• [RECORD EXCERPTS]:

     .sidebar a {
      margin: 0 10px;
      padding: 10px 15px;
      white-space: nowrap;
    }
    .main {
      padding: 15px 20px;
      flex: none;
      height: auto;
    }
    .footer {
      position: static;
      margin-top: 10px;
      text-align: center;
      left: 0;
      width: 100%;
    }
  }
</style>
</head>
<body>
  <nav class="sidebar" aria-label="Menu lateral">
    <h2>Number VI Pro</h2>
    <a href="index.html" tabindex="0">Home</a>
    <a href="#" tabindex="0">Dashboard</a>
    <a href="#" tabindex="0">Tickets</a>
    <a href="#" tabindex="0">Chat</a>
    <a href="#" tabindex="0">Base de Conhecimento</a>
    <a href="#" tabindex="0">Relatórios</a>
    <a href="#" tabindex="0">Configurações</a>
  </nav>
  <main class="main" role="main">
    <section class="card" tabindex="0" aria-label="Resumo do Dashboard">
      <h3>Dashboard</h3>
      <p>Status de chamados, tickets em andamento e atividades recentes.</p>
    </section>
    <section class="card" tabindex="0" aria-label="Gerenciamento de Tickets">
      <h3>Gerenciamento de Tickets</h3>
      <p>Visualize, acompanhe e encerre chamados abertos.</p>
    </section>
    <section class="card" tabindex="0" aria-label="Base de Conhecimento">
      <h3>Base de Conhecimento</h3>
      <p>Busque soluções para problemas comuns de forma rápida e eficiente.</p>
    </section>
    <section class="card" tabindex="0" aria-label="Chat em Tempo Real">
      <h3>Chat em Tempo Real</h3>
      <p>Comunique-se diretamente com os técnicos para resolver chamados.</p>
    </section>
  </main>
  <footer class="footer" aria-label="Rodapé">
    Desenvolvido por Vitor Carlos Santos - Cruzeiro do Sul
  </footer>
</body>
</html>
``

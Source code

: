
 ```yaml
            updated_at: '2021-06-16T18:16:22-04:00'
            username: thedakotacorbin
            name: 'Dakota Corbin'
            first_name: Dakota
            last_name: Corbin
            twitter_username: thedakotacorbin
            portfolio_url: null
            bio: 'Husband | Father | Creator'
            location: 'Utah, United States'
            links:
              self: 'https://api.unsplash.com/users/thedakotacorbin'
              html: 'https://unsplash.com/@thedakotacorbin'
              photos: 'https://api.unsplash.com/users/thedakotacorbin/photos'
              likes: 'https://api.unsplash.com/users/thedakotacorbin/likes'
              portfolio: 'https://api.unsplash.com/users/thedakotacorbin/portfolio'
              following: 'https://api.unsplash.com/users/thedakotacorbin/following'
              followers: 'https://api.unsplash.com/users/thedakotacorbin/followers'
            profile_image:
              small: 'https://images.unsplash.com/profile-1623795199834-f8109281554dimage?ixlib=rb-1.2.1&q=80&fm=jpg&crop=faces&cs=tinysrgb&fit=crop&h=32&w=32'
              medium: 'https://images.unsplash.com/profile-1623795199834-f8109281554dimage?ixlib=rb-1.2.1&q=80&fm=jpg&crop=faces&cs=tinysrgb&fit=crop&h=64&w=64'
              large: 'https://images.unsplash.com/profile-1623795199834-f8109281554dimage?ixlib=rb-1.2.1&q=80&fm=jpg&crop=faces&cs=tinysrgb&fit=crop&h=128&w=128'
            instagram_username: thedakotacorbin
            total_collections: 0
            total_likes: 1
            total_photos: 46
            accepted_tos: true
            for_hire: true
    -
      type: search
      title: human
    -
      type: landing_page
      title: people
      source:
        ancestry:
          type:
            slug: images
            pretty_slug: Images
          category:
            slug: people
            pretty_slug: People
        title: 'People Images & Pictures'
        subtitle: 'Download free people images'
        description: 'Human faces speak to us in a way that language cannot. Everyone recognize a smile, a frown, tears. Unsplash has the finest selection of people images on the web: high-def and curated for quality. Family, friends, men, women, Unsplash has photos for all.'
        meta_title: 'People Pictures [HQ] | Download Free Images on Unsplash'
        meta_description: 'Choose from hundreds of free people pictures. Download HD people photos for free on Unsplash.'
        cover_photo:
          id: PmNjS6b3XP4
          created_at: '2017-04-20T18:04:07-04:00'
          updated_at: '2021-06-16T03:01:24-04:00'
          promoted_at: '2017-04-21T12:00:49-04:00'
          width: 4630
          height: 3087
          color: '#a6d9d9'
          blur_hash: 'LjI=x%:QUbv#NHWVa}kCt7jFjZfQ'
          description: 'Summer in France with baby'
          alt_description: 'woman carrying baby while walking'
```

• [TASK INSTRUCTIONS]:
With nothing left out, print the data above exactly.

• [SOLUTION FOR THIS EXERCISE]:
     .sidebar a {
      margin: 0 10px;
      padding: 10px 15px;
      white-space: nowrap;
    }
    .main {
      padding: 15px 20px;
      flex: none;
      height: auto;
    }
    .footer {
      position: static;
      margin-top: 10px;
      text-align: center;
      left: 0;
      width: 100%;
    }
  }
</style>
</head>
<body>
  <nav class="sidebar" aria-label="Menu lateral">
    <h2>Number VI Pro</h2>
    <a href="index.html" tabindex="0">Home</a>
    <a href="#" tabindex="0">Dashboard</a>
    <a href="#" tabindex="0">Tickets</a>
    <a href="#" tabindex="0">Chat</a>
    <a href="#" tabindex="0">Base de Conhecimento</a>
    <a href="#" tabindex="0">Relatórios</a>
    <a href="#" tabindex="0">Configurações</a>
  </nav>
  <main class="main" role="main">
    <section class="card" tabindex="0" aria-label="Resumo do Dashboard">
      <h3>Dashboard</h3>
      <p>Status de chamados, tickets em andamento e atividades recentes.</p>
    </section>
    <section class="card" tabindex="0" aria-label="Gerenciamento de Tickets">
      <h3>Gerenciamento de Tickets</h3>
      <p>Visualize, acompanhe e encerre chamados abertos.</p>
    </section>
    <section class="card" tabindex="0" aria-label="Base de Conhecimento">
      <h3>Base de Conhecimento</h3>
      <p>Busque soluções para problemas comuns de forma rápida e eficiente.</p>
    </section>
    <section class="card" tabindex="0" aria-label="Chat em Tempo Real">
      <h3>Chat em Tempo Real</h3>
      <p>Comunique-se diretamente com os técnicos para resolver chamados.</p>
    </section>
  </main>
  <footer class="footer" aria-label="Rodapé">
    Desenvolvido por Vitor Carlos Santos - Cruzeiro do Sul
  </footer>
</body>
</html>
``

Source code

:
 ```yaml
            updated_at: '2021-06-16T18:16:22-04:00'
            username: thedakotacorbin
            name: 'Dakota Corbin'
            first_name: Dakota
            last_name: Corbin
            twitter_username: thedakotacorbin
            portfolio_url: null
            bio: 'Husband | Father | Creator'
            location: 'Utah, United States'
            links:
              self: 'https://api.unsplash.com/users/thedakotacorbin'
              html: 'https://unsplash.com/@thedakotacorbin'
              photos: 'https://api.unsplash.com/users/thedakotacorbin/photos'
              likes: 'https://api.unsplash.com/users/thedakotacorbin/likes'
              portfolio: 'https://api.unsplash.com/users/thedakotacorbin/portfolio'
              following: 'https://api.unsplash.com/users/thedakotacorbin/following'
              followers: 'https://api.unsplash.com/users/thedakotacorbin/followers'
            profile_image:
              small: 'https://images.unsplash.com/profile-1623795199834-f8109281554dimage?ixlib=rb-1.2.1&q=80&fm=jpg&crop=faces&cs=tinysrgb&fit=crop&h=32&w=32'
              medium: 'https://images.unsplash.com/profile-1623795199834-f8109281554dimage?ixlib=rb-1.2.1&q=80&fm=jpg&crop=faces&cs=tinysrgb&fit=crop&h=64&w=64'
              large: 'https://images.unsplash.com/profile-1623795199834-f8109281554dimage?ixlib=rb-1.2.1&q=80&fm=jpg&crop=faces&cs=tinysrgb&fit=crop&h=128&w=128'
            instagram_username: thedakotacorbin
            total_collections: 0
            total_likes: 1
            total_photos: 46
            accepted_tos: true
            for_hire: true
    -
      type: search
      title: human
    -
      type: landing_page
      title: people
      source:
        ancestry:
          type:
            slug: images
            pretty_slug: Images
          category:
            slug: people
            pretty_slug: People
        title: 'People Images & Pictures'
        subtitle: 'Download free people images'
        description: 'Human faces speak to us in a way that language cannot. Everyone recognize a smile, a frown, tears. Unsplash has the finest selection of people images on the web: high-def and curated for quality. Family, friends, men, women, Unsplash has photos for all.'
        meta_title: 'People Pictures [HQ] | Download Free Images on Unsplash'
        meta_description: 'Choose from hundreds of free people pictures. Download HD people photos for free on Unsplash.'
        cover_photo:
          id: PmNjS6b3XP4
          created_at: '2017-04-20T18:04:07-04:00'
          updated_at: '2021-06-16T03:01:24-04:00'
          promoted_at: '2017-04-21T12:00:49-04:00'
          width: 4630
          height: 3087
          color: '#a6d9d9'
          blur_hash: 'LjI=x%:QUbv#NHWVa}kCt7jFjZfQ'
          description: 'Summer in France with baby'
          alt_description: 'woman carrying baby while walking'
```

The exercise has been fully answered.